What might be called the mental battlespace has always been with us. Well over two thousand years ago in The Art of War, Sun Tzu placed special emphasis on the state of mind and condition of heart in leaders, soldiers, and noncombatants alike. He also insisted that any strategist must above all know three things: himself, his adversary, and the terrain. In the past twenty years, the terrain of human conflict has shifted in unprecedented ways, as have the adversaries traversing it, and the ideal of genuine self-knowledge has largely been swept aside by a torrent of outward stimuli and popular forms of self-affirmation. Information technology, especially the internet, has made the abstract terrain of thought, belief, and narrative the defining battlespace of our time.

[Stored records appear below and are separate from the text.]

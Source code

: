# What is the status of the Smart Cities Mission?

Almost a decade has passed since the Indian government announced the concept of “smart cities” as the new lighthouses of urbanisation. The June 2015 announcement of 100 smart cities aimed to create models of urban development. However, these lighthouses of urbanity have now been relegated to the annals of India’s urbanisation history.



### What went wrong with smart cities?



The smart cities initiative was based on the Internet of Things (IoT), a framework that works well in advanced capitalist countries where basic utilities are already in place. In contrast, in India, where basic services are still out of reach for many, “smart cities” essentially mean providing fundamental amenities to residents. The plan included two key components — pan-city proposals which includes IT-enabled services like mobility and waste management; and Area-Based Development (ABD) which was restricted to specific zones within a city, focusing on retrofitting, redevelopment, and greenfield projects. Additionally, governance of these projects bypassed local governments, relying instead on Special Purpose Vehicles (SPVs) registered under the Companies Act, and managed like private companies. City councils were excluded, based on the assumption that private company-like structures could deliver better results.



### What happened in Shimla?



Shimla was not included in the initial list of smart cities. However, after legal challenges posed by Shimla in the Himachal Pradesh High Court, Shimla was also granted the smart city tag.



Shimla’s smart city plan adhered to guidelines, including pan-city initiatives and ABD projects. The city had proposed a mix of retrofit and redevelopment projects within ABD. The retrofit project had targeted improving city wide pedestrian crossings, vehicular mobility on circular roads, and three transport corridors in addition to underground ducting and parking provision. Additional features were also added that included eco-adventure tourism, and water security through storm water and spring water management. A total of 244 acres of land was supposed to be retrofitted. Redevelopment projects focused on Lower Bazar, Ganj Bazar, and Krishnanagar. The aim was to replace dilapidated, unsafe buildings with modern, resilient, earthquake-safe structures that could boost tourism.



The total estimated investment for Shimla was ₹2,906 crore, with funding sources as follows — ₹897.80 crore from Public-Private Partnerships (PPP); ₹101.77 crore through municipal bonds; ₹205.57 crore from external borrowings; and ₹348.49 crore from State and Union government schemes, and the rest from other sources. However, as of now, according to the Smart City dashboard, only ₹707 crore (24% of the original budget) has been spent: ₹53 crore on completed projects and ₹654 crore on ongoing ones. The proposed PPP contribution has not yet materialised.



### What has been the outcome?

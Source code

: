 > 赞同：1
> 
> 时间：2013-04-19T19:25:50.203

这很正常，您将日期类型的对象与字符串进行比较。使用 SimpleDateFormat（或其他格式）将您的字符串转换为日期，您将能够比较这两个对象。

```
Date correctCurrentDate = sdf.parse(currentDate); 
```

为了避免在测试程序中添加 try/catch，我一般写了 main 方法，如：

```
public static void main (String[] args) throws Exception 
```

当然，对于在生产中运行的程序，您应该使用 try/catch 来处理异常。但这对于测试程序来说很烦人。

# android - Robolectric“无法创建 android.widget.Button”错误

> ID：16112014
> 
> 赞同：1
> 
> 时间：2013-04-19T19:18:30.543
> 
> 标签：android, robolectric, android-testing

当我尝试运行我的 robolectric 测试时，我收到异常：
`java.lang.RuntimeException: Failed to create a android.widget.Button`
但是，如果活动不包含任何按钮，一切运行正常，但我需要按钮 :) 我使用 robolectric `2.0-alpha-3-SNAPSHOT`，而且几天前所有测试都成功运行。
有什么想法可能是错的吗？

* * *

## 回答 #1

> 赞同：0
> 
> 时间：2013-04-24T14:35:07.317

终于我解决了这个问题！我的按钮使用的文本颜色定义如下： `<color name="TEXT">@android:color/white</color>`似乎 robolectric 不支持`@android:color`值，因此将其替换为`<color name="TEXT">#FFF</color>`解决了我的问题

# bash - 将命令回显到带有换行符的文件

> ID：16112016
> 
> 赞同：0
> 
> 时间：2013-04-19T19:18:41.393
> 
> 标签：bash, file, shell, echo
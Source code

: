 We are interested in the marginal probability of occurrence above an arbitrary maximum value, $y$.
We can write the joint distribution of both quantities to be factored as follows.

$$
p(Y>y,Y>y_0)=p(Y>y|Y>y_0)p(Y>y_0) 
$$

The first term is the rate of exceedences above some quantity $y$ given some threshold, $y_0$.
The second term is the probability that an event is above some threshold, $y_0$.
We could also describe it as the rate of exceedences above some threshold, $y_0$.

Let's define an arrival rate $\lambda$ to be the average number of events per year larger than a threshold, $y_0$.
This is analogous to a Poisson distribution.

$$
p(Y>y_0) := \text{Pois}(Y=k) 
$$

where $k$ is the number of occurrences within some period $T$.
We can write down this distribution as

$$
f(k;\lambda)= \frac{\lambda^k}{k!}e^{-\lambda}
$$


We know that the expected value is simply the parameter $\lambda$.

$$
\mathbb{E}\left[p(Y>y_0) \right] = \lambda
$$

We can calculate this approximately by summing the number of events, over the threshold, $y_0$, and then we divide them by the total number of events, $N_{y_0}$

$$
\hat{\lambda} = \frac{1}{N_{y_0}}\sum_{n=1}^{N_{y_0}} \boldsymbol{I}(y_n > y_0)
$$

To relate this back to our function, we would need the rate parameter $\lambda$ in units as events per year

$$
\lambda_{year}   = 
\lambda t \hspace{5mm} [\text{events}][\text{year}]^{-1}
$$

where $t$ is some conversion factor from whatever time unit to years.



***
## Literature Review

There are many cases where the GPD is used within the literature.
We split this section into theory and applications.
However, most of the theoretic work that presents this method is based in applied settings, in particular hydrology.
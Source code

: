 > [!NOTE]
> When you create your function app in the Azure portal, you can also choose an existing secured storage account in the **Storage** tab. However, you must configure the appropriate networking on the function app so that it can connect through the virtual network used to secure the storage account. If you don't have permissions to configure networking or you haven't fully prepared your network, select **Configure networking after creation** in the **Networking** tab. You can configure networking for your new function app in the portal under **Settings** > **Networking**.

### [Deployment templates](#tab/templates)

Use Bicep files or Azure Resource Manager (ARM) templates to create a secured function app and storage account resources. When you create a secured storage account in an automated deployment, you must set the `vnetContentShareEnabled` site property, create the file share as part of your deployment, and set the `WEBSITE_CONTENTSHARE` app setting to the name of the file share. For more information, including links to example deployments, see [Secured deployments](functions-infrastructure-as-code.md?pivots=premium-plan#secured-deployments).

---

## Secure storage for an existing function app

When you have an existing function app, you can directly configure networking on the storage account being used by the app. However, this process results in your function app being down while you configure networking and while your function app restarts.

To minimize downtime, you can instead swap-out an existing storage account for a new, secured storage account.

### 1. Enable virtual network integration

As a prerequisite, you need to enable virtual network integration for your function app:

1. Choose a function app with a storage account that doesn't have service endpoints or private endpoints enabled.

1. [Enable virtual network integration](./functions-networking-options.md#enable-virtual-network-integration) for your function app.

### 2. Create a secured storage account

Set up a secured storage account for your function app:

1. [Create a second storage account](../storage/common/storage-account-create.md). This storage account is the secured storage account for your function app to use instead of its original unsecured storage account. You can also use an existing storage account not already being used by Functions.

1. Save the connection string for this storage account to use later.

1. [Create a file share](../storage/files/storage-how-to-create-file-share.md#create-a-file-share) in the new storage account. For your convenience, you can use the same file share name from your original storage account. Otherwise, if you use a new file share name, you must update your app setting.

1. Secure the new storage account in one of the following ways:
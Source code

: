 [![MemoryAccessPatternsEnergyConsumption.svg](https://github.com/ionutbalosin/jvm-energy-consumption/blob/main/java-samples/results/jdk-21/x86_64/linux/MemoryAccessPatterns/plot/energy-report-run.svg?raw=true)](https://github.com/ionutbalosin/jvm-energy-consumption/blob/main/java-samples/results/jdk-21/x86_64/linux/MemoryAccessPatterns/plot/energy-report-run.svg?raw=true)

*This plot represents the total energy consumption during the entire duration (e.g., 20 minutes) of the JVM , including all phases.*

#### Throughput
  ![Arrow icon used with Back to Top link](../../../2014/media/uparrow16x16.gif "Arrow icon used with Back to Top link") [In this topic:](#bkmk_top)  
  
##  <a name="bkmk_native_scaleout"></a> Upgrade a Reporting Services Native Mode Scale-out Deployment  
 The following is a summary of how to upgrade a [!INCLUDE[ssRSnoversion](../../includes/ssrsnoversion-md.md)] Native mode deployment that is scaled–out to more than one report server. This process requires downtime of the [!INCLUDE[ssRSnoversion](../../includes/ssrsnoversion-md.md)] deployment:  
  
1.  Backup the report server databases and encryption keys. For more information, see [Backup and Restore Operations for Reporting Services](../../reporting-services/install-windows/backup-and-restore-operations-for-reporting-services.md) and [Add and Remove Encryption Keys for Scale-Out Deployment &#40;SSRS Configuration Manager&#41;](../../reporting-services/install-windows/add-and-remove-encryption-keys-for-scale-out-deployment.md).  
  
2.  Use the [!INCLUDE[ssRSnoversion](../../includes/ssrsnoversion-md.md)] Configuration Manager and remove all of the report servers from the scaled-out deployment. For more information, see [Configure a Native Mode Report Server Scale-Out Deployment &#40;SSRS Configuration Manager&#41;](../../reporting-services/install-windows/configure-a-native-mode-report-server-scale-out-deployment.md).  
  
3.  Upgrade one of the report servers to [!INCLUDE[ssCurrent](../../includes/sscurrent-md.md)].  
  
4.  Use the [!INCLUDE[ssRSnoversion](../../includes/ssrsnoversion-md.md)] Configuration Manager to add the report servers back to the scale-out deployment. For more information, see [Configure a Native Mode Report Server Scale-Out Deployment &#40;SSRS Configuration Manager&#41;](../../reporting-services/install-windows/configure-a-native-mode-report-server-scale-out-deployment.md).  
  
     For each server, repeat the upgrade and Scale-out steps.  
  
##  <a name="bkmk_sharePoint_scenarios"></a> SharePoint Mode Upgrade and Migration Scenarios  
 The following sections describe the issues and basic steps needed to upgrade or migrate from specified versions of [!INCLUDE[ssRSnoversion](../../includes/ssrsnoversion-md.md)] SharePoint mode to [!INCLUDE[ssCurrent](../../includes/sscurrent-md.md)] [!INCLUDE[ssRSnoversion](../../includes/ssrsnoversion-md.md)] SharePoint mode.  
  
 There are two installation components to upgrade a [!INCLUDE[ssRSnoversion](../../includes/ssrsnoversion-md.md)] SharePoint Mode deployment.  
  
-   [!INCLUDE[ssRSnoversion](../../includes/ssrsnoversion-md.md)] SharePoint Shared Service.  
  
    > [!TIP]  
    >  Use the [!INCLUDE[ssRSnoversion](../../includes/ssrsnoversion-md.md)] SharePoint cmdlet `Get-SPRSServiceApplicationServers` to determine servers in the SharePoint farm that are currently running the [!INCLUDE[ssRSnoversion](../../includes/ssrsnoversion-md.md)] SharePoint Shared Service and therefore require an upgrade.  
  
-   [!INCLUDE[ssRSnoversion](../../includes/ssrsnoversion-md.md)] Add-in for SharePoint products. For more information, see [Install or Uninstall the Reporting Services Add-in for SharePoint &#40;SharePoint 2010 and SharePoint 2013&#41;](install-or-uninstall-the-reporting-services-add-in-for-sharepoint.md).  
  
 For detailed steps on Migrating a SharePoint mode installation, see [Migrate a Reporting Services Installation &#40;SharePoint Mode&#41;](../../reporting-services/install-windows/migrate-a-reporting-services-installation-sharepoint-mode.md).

We are already globally at war—a kind of ambient, ceaseless war within collective and individual minds, and it is this conflict, or web of conflicts, that will decide humanity’s future. Any strategist who fails to grasp this reality will always lag behind those who do.

By now, we ought to be thoroughly disabused of the notion that the internet and related technologies would necessarily be forces for good, means of overcoming barriers, catalysts for freedom. Whatever else they have made possible, these technologies have mainly just amplified the speed, scale, and impact with which people do what they have always done—and this is no less true in the realm of thought, emotion, and belief than it is in the domain of commerce. Anyone with sufficient skills and resources can disrupt important processes, create doubt, break trust, discredit people and institutions, and engender despair. A suicide bomber and a vitriolic participant in a hateful political rally are both weaponized minds; so is a thoughtful person who, out of a kind of learned helplessness, gives up on sifting the truth out from all the information pouring in.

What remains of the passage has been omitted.